[Document images with source code]
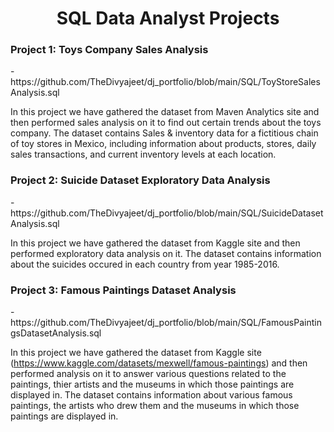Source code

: <h1 align="center">SQL Data Analyst Projects</h1>

<h3>Project 1: Toys Company Sales Analysis</h3> - https://github.com/TheDivyajeet/dj_portfolio/blob/main/SQL/ToyStoreSalesAnalysis.sql

In this project we have gathered the dataset from Maven Analytics site and then performed sales analysis on it to find out certain trends about the toys company.
The dataset contains Sales & inventory data for a fictitious chain of toy stores in Mexico, including information about products, stores, daily sales transactions, and current inventory levels at each location.

<h3>Project 2: Suicide Dataset Exploratory Data Analysis</h3> - https://github.com/TheDivyajeet/dj_portfolio/blob/main/SQL/SuicideDatasetAnalysis.sql

In this project we have gathered the dataset from Kaggle site and then performed exploratory data analysis on it.
The dataset contains information about the suicides occured in each country from year 1985-2016.

<h3>Project 3: Famous Paintings Dataset Analysis</h3> - https://github.com/TheDivyajeet/dj_portfolio/blob/main/SQL/FamousPaintingsDatasetAnalysis.sql

In this project we have gathered the dataset from Kaggle site (https://www.kaggle.com/datasets/mexwell/famous-paintings) and then performed analysis on it to answer various questions related to the paintings, thier artists and the museums in which those paintings are displayed in.
The dataset contains information about various famous paintings, the artists who drew them and the museums in which those paintings are displayed in.
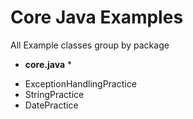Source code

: # Core Java Examples
All Example classes group by package

* **core.java** *
- ExceptionHandlingPractice
- StringPractice
- DatePractice
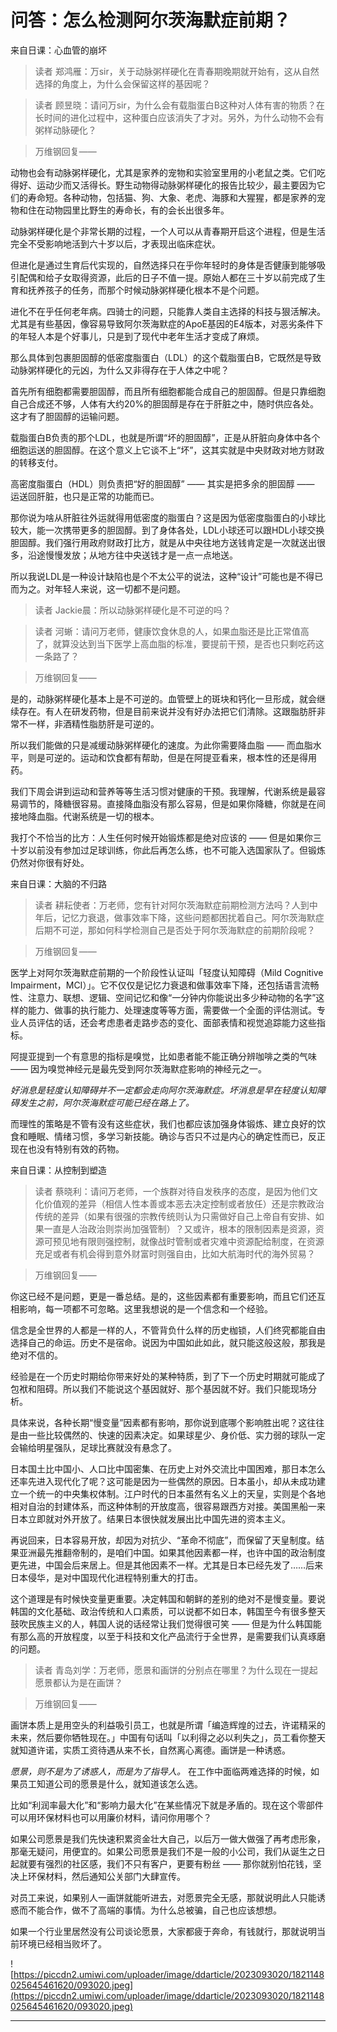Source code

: # 问答：怎么检测阿尔茨海默症前期？

来自日课：心血管的崩坏

> 读者 郑鸿雁：万sir，关于动脉粥样硬化在青春期晚期就开始有，这从自然选择的角度上，为什么会保留这样的基因呢？

> 读者 顾昱晓：请问万sir，为什么会有载脂蛋白B这种对人体有害的物质？在长时间的进化过程中，这种蛋白应该消失了才对。另外，为什么动物不会有粥样动脉硬化？

> 万维钢回复—— 

动物也会有动脉粥样硬化，尤其是家养的宠物和实验室里用的小老鼠之类。它们吃得好、运动少而又活得长。野生动物得动脉粥样硬化的报告比较少，最主要因为它们的寿命短。各种动物，包括猫、狗、大象、老虎、海豚和大猩猩，都是家养的宠物和住在动物园里比野生的寿命长，有的会长出很多年。

动脉粥样硬化是个非常长期的过程，一个人可以从青春期开启这个进程，但是生活完全不受影响地活到六十岁以后，才表现出临床症状。

但进化是通过生育后代实现的，自然选择只在乎你年轻时的身体是否健康到能够吸引配偶和给子女取得资源，此后的日子不值一提。原始人都在三十岁以前完成了生育和抚养孩子的任务，而那个时候动脉粥样硬化根本不是个问题。

进化不在乎任何老年病。四骑士的问题，只能靠人类自主选择的科技与狠活解决。尤其是有些基因，像容易导致阿尔茨海默症的ApoE基因的E4版本，对恶劣条件下的年轻人本是个好事儿，只是到了现代中老年生活才变成了麻烦。

那么具体到包裹胆固醇的低密度脂蛋白（LDL）的这个载脂蛋白B，它既然是导致动脉粥样硬化的元凶，为什么又非得存在于人体之中呢？

首先所有细胞都需要胆固醇，而且所有细胞都能合成自己的胆固醇。但是只靠细胞自己合成还不够，人体有大约20%的胆固醇是存在于肝脏之中，随时供应各处。这才有了胆固醇的运输问题。

载脂蛋白B负责的那个LDL，也就是所谓“坏的胆固醇”，正是从肝脏向身体中各个细胞运送的胆固醇。在这个意义上它谈不上“坏”，这其实就是中央财政对地方财政的转移支付。

高密度脂蛋白（HDL）则负责把“好的胆固醇” —— 其实是把多余的胆固醇 —— 运送回肝脏，也只是正常的功能而已。

那你说为啥从肝脏往外运就得用低密度的脂蛋白？这是因为低密度脂蛋白的小球比较大，能一次携带更多的胆固醇。到了身体各处，LDL小球还可以跟HDL小球交换胆固醇。我们强行用政府财政打比方，就是从中央往地方送钱肯定是一次就送出很多，沿途慢慢发放；从地方往中央送钱才是一点一点地送。

所以我说LDL是一种设计缺陷也是个不太公平的说法，这种“设计”可能也是不得已而为之。对年轻人来说，这一切都不是问题。

> 读者 Jackie晨：所以动脉粥样硬化是不可逆的吗？

> 读者 河蜥：请问万老师，健康饮食休息的人，如果血脂还是比正常值高了，就算没达到当下医学上高血脂的标准，要提前干预，是否也只剩吃药这一条路了？

> 万维钢回复—— 

是的，动脉粥样硬化基本上是不可逆的。血管壁上的斑块和钙化一旦形成，就会继续存在。有人在研发药物，但是目前来说并没有好办法把它们清除。这跟脂肪肝非常不一样，非酒精性脂肪肝是可逆的。

所以我们能做的只是减缓动脉粥样硬化的速度。为此你需要降血脂 —— 而血脂水平，则是可逆的。运动和饮食都有帮助，但是在阿提亚看来，根本性的还是得用药。

我们下周会讲到运动和营养等等生活习惯对健康的干预。我理解，代谢系统是最容易调节的，降糖很容易。直接降血脂没有那么容易，但是如果你降糖，你就是在间接地降血脂。代谢系统是一切的根本。

我打个不恰当的比方：人生任何时候开始锻炼都是绝对应该的 —— 但是如果你三十岁以前没有参加过足球训练，你此后再怎么练，也不可能入选国家队了。但锻炼仍然对你很有好处。

来自日课：大脑的不归路

> 读者 耕耘使者：万老师，您有针对阿尔茨海默症前期检测方法吗？人到中年后，记忆力衰退，做事效率下降，这些问题都困扰着自己。阿尔茨海默症后期不可逆，那如何科学检测自己是否处于阿尔茨海默症的前期阶段呢？

> 万维钢回复—— 

医学上对阿尔茨海默症前期的一个阶段性认证叫「轻度认知障碍（Mild Cognitive Impairment，MCI）」。它不仅仅是记忆力衰退和做事效率下降，还包括语言流畅性、注意力、联想、逻辑、空间记忆和像“一分钟内你能说出多少种动物的名字”这样的能力、做事的执行能力、处理速度等等方面，需要做一个全面的评估测试。专业人员评估的话，还会考虑患者走路步态的变化、面部表情和视觉追踪能力这些指标。

阿提亚提到一个有意思的指标是嗅觉，比如患者能不能正确分辨咖啡之类的气味 —— 因为嗅觉神经元是最先受到阿尔茨海默症影响的神经元之一。

 *好消息是轻度认知障碍并不一定都会走向阿尔茨海默症。坏消息是早在轻度认知障碍发生之前，阿尔茨海默症可能已经在路上了。*

而理性的策略是不管有没有这些症状，我们也都应该加强身体锻炼、建立良好的饮食和睡眠、情绪习惯，多学习新技能。确诊与否只不过是内心的确定性而已，反正现在也没有特别有效的药物。

来自日课：从控制到塑造

> 读者 蔡晓利：请问万老师，一个族群对待自发秩序的态度，是因为他们文化价值观的差异（相信人性本善或本恶去决定控制或者放任）还是宗教政治传统的差异（如果有很强的宗教传统则认为只需做好自己上帝自有安排、如果一直是人治政治则崇尚加强管制）？又或许，根本的限制因素是资源，资源可预见地有限则强控制，就像战时管制或者灾难中资源配给制度，在资源充足或者有机会得到意外财富时则强自由，比如大航海时代的海外贸易？

> 万维钢回复—— 

你这已经不是问题，更是一番总结。是的，这些因素都有重要影响，而且它们还互相影响，每一项都不可忽略。这里我想说的是一个信念和一个经验。

信念是全世界的人都是一样的人，不管背负什么样的历史枷锁，人们终究都能自由选择自己的命运。历史不是宿命。说因为中国如此如此，就只能这般这般，那我是绝对不信的。

经验是在一个历史时期给你带来好处的某种特质，到了下一个历史时期就可能成了包袱和阻碍。所以我们不能说这个基因就好、那个基因就不好。我们只能现场分析。

具体来说，各种长期“慢变量”因素都有影响，那你说到底哪个影响胜出呢？这往往是由一些比较偶然的、快速的因素决定。如果球星少、身价低、实力弱的球队一定会输给明星强队，足球比赛就没有悬念了。

日本国土比中国小、人口比中国密集、在历史上对外交流比中国困难，那日本怎么还率先进入现代化了呢？这可能是因为一些偶然的原因。日本虽小，却从未成功建立一个统一的中央集权体制。江户时代的日本虽然有名义上的天皇，实则是个各地相对自治的封建体系，而这种体制的开放度高，很容易跟西方对接。美国黑船一来日本立即就对外开放了。结果日本很快就发展出比中国先进的资本主义。

再说回来，日本容易开放，却因为对抗少、“革命不彻底”，而保留了天皇制度。结果亚洲最先推翻帝制的，是咱们中国。如果其他因素都一样，也许中国的政治制度更先进，中国会后来居上。但是其他因素不一样。尤其是日本已经先发了……后来日本侵华，是对中国现代化进程特别重大的打击。

这个道理是有时候快变量更重要。决定韩国和朝鲜的差别的绝对不是慢变量。要说韩国的文化基础、政治传统和人口素质，可以说都不如日本，韩国至今有很多整天鼓吹民族主义的人，韩国人说的话经常让我们觉得很可笑 —— 但是为什么韩国能有那么高的开放程度，以至于科技和文化产品流行于全世界，是需要我们认真琢磨的问题。

> 读者 青岛刘学：万老师，愿景和画饼的分别点在哪里？为什么现在一提起愿景都认为是在画饼？

> 万维钢回复—— 

画饼本质上是用空头的利益吸引员工，也就是所谓「编造辉煌的过去，许诺精采的未来，然后要你牺牲现在。」中国有句话叫「以利得之必以利失之」，员工看你整天就知道许诺，实质工资待遇从来不长，自然离心离德。画饼是一种诱惑。

 *愿景，则不是为了诱惑人，而是为了指导人。* 在工作中面临两难选择的时候，如果员工知道公司的愿景是什么，就知道该怎么选。

比如“利润率最大化”和“影响力最大化”在某些情况下就是矛盾的。现在这个零部件可以用环保材料也可以用廉价材料，请问你用哪个？

如果公司愿景是我们先快速积累资金壮大自己，以后万一做大做强了再考虑形象，那毫无疑问，用便宜的。如果公司愿景是我们不是一般的小公司，我们从诞生之日起就要有强烈的社区感，我们不只有客户，更要有粉丝 —— 那你就别怕花钱，坚决上环保材料，然后通知公关部门大肆宣传。

对员工来说，如果别人一画饼就能听进去，对愿景完全无感，那就说明此人只能诱惑而不能合作，做不了高端的事情。为什么总被骗，自己也应该想想。

如果一个行业里居然没有公司谈论愿景，大家都疲于奔命，有钱就行，那就说明当前环境已经相当败坏了。

![https://piccdn2.umiwi.com/uploader/image/ddarticle/2023093020/1821148025645461620/093020.jpeg](https://piccdn2.umiwi.com/uploader/image/ddarticle/2023093020/1821148025645461620/093020.jpeg)

---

**THE TASK**
Search the records for the word "various" and copy every line where it occurs.

**ANSWER TO THE EXERCISE**
In this project we have gathered the dataset from Kaggle site (https://www.kaggle.com/datasets/mexwell/famous-paintings) and then performed analysis on it to answer various questions related to the paintings, thier artists and the museums in which those paintings are displayed in.
The dataset contains information about various famous paintings, the artists who drew them and the museums in which those paintings are displayed in.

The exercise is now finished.